[An excerpt, a little introduction to the subject]
Harmony or proportion- numbers, place value and zero
“The proportions that govern the dimensions of Greek temples, the intervals between the columns or the relationships between the various parts of the façade, correspond to the same ratios that govern musical intervals”. The same principles of harmony and proportion applied to all the arts, architecture, although there were differences to the way they were applied. The numerical ratios, however, were the same, because mathematical values are immutable. This pure mathematics could create the magic for any of the art forms, whatever it was, providing it with an almost immortality or transcendentalism.
The Pythagoreans are credited as being the first to study the relationships between the numbers and sounds. Pythagoras, the 6th century Greek mathematician, mystic, philosopher and scientist has mainly been known to the world, till now, and will remain in the days to come even, for his theorems. However, the Pythagoreans discovered certain pitches and proportions to be more pleasing to people than others, and these discoveries were propagated in the middle ages.
Now this introduction of the relationship between numbers and sound perhaps did some wonder for music. As the sound was first associated with number, there could evolve a pattern in the form of music itself. A pattern is always associated with definite design and with the repetition of it. And there was cyclic order to represent the perfect form.
This order, this repetitive order, was wanting in the world of numbers itself, when the world was even more young. By the middle of the 2nd millennium BC, the Babylonian mathematics had a sophisticated sexagesimal positional numeral system. The lack of a place value, or zero, was indicated by a space between sexagesimal numerals. By 300 BC, a punctuation symbol was co-opted as a place-holder in the same Babylonian system. This Babylonian place-holder was not a true zero, because it was not used alone. The ancient Greece seemed to have been unsure about the status of zero as a number.

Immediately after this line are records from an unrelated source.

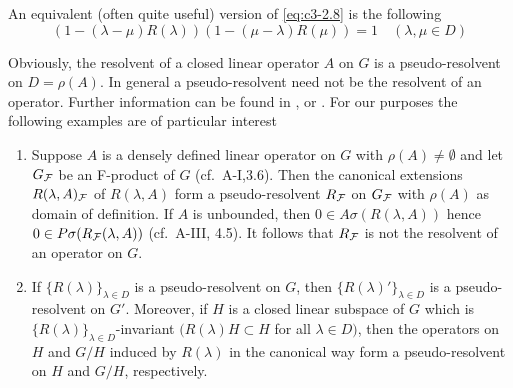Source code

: An equivalent (often quite useful) version of \eqref{eq:c3-2.8} is the following
\begin{equation}\label{eq:c3-2.9}
	(1 - (\lambda - \mu)R(\lambda))(1 - (\mu - \lambda)R(\mu)) = 1 \quad (\lambda,\mu \in D)
\end{equation}

Obviously, the resolvent of a closed linear operator $A$ on $G$ is a pseudo-resolvent on $D = \rho(A)$.
In general a pseudo-resolvent need not be the resolvent of an operator.
Further information can be found in \citet{hillephillips:1957}, \citet{pazy:1983} or \citet{yosida:1965}.
For our purposes the following examples are of particular interest

\begin{example}\label{ex:c3-2.5}
	\begin{enumerate}
		\item 
		Suppose $A$ is a densely defined linear operator on $G$ with $\rho(A) \neq \emptyset$ and let $G_{\mathcal{F}}$ be an F-product of $G$ (cf.\ A-I,3.6).
		Then the canonical extensions $R(\lambda,A)_{\mathcal{F}}$ of $R(\lambda,A)$ form a pseudo-resolvent $R_{\mathcal{F}}$ on $G_{\mathcal{F}}$ with $\rho(A)$ as domain of definition.
		If $A$ is unbounded, then $0 \in A\sigma(R(\lambda,A))$ hence $0 \in P\sigma(R_{\mathcal{F}}(\lambda,A))$ (cf.\ A-III, 4.5).
		It follows that $R_{\mathcal{F}}$ is not the resolvent of an operator on $G$.
		
		\item 
		If $\{R(\lambda)\}_{\lambda\in D}$ is a pseudo-resolvent on $G$, then $\{R(\lambda)'\}_{\lambda\in D}$ is a pseudo-resolvent on $G'$.
		Moreover, if $H$ is a closed linear subspace of $G$ which is $\{R(\lambda)\}_{\lambda\in D}$-invariant $(R(\lambda)H \subset H$ for all $\lambda \in D)$, then the operators on $H$ and $G/H$ induced by $R(\lambda)$ in the canonical way form a pseudo-resolvent on $H$ and $G/H$, respectively.
	\end{enumerate}
\end{example}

The concept of zero as a number, and not merely a symbol for separation was attributed to India. The Indian scholar Pingala (circa 5th– 2nd century BC) used binary numbers in the form of short and long syllables. He and his contemporary Indian scholars used the Sanskrit word Sunya to refer to zero or void. By 130 AD, Ptolemy, the Roman citizen of Egypt who wrote in Greek, was using a symbol for zero within that sexagesimal numeral system. In 498 AD, Indian mathematician and astronomer Aryabhatta initiated the origin of the modern decimal-based place value notation.
The Hindu-Arabic numerals and the positional number system were introduced around 500 AD; and in 825 Ad, it was introduced by a Persian scientist, Al-Khwarizmi, in his book on arithmetic, that synthesized Greek and Hindu knowledge and also contained his own fundamental contribution to mathematics and science including an explanation of the use of zero. It was only centuries later, in the 12th century precisely, that the Arabic numeral system was introduced to the Western world through Latin translation of his Arithmetic.